Records for the task:
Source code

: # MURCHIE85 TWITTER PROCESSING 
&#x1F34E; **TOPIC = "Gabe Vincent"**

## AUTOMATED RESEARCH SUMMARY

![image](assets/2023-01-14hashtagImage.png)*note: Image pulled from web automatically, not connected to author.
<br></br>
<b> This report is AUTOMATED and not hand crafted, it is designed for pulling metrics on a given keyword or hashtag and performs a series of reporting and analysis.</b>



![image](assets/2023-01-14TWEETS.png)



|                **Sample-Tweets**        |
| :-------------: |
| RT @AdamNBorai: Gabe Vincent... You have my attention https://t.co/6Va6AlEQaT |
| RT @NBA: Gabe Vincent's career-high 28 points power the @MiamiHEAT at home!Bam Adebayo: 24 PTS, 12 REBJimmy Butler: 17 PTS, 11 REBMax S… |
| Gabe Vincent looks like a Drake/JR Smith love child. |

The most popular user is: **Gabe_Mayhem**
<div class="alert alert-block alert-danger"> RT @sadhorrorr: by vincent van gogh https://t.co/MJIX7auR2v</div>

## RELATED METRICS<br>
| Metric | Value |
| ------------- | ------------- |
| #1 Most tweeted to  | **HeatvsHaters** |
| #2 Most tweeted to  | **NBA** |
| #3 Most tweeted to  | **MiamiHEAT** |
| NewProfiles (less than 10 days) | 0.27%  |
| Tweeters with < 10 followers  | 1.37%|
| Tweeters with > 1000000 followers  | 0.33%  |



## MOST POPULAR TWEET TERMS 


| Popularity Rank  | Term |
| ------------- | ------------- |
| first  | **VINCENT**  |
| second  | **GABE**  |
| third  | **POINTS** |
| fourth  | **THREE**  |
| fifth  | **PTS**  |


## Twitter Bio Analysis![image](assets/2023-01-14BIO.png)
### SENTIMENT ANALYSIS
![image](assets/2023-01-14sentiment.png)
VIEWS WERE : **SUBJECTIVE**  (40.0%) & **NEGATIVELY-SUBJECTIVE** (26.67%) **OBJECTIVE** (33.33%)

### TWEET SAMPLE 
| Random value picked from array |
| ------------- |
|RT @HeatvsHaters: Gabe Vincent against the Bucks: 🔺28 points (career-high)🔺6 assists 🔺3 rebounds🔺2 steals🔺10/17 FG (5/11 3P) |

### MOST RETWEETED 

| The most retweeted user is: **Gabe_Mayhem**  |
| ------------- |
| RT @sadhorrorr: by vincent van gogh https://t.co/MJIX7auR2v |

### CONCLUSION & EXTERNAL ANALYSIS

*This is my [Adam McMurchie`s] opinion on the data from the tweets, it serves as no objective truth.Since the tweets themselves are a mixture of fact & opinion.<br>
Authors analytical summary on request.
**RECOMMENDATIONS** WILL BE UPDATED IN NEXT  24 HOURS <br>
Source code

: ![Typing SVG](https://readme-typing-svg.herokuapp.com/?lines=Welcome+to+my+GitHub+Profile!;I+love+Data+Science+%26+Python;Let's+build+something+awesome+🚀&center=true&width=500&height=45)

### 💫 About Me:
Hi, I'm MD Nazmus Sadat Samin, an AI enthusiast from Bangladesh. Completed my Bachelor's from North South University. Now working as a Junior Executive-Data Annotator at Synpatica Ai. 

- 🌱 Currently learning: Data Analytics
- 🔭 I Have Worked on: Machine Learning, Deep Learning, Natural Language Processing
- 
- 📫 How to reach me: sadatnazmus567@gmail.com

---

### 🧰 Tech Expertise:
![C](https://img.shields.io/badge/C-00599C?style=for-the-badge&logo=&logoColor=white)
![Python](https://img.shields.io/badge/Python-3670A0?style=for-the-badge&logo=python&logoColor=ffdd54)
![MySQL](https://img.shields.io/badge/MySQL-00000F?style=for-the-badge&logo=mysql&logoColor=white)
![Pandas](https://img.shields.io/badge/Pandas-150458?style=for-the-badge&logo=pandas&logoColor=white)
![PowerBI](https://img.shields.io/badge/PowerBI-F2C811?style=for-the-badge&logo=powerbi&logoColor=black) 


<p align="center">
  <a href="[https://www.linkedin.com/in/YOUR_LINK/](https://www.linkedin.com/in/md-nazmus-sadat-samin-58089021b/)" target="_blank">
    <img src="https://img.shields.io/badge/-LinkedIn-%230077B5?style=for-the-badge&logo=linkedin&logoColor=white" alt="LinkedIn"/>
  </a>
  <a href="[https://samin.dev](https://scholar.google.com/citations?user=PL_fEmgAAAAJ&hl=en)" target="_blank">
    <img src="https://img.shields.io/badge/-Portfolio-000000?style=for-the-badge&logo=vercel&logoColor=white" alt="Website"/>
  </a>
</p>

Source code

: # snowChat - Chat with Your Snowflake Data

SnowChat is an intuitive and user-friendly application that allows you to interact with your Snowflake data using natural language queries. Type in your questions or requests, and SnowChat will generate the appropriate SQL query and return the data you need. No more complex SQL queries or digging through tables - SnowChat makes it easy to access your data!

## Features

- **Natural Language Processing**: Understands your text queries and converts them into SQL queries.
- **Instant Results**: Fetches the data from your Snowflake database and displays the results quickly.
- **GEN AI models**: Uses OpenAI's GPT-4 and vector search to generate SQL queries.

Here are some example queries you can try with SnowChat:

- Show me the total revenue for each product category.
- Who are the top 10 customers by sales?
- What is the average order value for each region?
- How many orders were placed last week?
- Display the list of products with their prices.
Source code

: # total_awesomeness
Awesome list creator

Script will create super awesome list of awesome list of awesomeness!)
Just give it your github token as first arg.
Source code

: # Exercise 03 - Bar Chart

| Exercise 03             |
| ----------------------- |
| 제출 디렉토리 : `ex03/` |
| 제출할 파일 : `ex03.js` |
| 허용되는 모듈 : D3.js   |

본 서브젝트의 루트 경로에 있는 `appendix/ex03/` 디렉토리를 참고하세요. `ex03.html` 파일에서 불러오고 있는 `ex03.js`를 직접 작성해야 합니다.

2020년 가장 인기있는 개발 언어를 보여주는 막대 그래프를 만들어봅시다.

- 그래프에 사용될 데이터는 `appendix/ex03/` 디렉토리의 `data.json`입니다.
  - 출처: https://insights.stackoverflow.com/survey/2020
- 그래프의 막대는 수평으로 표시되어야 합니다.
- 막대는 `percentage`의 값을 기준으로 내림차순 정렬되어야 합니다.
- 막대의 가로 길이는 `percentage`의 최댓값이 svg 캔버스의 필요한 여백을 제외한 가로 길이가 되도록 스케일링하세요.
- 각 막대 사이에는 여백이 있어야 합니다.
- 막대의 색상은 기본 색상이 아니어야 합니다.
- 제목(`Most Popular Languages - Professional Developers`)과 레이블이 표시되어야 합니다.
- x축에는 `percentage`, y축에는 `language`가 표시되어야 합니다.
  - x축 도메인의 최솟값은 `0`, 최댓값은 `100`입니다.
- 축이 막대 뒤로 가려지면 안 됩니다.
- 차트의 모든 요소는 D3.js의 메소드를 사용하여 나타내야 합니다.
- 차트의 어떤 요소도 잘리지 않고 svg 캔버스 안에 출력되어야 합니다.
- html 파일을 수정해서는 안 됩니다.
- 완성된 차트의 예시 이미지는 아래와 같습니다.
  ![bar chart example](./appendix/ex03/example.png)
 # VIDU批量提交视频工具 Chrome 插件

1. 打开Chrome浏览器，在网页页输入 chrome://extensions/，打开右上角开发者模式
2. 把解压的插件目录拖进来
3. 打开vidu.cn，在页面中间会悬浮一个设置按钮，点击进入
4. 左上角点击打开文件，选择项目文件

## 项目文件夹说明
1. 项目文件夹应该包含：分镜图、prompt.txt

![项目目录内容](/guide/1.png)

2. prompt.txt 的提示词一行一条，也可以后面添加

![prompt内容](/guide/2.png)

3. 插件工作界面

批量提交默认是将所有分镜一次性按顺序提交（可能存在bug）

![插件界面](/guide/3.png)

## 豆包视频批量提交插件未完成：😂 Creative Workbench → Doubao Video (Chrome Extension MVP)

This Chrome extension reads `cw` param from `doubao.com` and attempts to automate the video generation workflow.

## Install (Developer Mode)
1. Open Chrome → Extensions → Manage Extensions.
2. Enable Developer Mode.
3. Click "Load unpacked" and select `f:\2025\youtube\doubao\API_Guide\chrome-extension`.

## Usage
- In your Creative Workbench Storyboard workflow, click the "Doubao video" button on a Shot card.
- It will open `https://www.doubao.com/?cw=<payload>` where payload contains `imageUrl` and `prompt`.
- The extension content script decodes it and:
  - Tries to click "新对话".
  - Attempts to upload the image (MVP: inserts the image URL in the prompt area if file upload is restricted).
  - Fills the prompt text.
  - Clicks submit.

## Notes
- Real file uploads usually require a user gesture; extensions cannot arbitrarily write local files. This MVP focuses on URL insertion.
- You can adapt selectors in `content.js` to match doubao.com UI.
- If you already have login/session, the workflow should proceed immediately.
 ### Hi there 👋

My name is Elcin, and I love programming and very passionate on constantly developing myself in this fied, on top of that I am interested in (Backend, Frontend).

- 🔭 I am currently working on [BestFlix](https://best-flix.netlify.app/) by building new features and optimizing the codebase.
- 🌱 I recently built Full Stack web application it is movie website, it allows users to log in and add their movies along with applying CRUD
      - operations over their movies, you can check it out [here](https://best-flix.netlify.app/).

Work instruction:
Look above and repeat, character for character, the lines from the first one to the line with "attention https://t.co/6Va6AlEQaT |", counting both.

Response area:
Source code

: # MURCHIE85 TWITTER PROCESSING 
&#x1F34E; **TOPIC = "Gabe Vincent"**

## AUTOMATED RESEARCH SUMMARY

![image](assets/2023-01-14hashtagImage.png)*note: Image pulled from web automatically, not connected to author.
<br></br>
<b> This report is AUTOMATED and not hand crafted, it is designed for pulling metrics on a given keyword or hashtag and performs a series of reporting and analysis.</b>



![image](assets/2023-01-14TWEETS.png)



|                **Sample-Tweets**        |
| :-------------: |
| RT @AdamNBorai: Gabe Vincent... You have my attention https://t.co/6Va6AlEQaT |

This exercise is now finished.